*** Given records

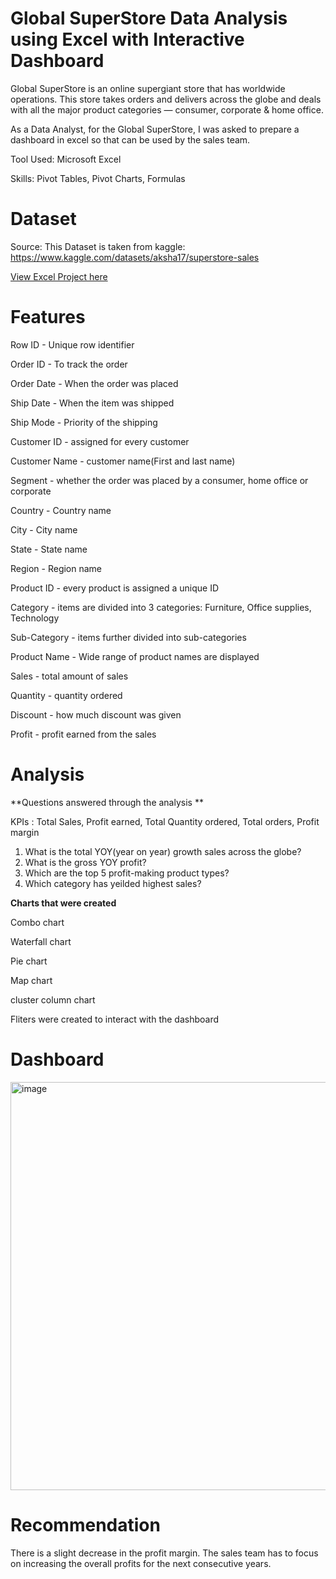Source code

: # Global SuperStore Data Analysis using Excel with Interactive Dashboard

Global SuperStore is an online supergiant store that has worldwide operations. This store takes orders and delivers across the globe and deals with all the major product categories — consumer, corporate & home office.

As a Data Analyst, for the Global SuperStore, I was asked to prepare a dashboard in excel so that can be used by the sales team.

Tool Used: Microsoft Excel

Skills: Pivot Tables, Pivot Charts, Formulas
  
# Dataset

Source: This Dataset is taken from kaggle: https://www.kaggle.com/datasets/aksha17/superstore-sales 

[View Excel Project here](https://github.com/divyapasa/Global_SuperStore/blob/main/Global_SuperStore.xlsb)

# Features

Row ID - Unique row identifier

Order ID - To track the order

Order Date - When the order was placed

Ship Date - When the item was shipped

Ship Mode - Priority of the shipping       

Customer ID - assigned for every customer      

Customer Name - customer name(First and last name)    

Segment - whether the order was placed by a consumer, home office or corporate        

Country - Country name          

City - City name            

State - State name          

Region - Region name          

Product ID - every product is assigned a unique ID      

Category - items are divided into 3 categories: Furniture, Office supplies, Technology        

Sub-Category - items further divided into sub-categories 

Product Name - Wide range of product names are displayed   

Sales - total amount of sales           

Quantity - quantity ordered       

Discount - how much discount was given       

Profit - profit earned from the sales          

# Analysis
**Questions answered through the analysis **

KPIs : Total Sales, Profit earned, Total Quantity ordered, Total orders, Profit margin
1. What is the total YOY(year on year) growth sales across the globe?
2. What is the gross YOY profit?
3. Which are the top 5 profit-making product types? 
4. Which category has yeilded highest sales?

**Charts that were created**

Combo chart

Waterfall chart

Pie chart

Map chart

cluster column chart

Fliters were created to interact with the dashboard

# Dashboard

<img width="653" alt="image" src="https://user-images.githubusercontent.com/54399391/210023108-0a276581-c083-4205-9bed-dcf1ba1c80d5.png">

# Recommendation

There is a slight decrease in the profit margin. The sales team has to focus on increasing the overall profits for the next consecutive years.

******

Prompt
Where a line above includes "margin", copy that line.

Reply
KPIs : Total Sales, Profit earned, Total Quantity ordered, Total orders, Profit margin
There is a slight decrease in the profit margin. The sales team has to focus on increasing the overall profits for the next consecutive years.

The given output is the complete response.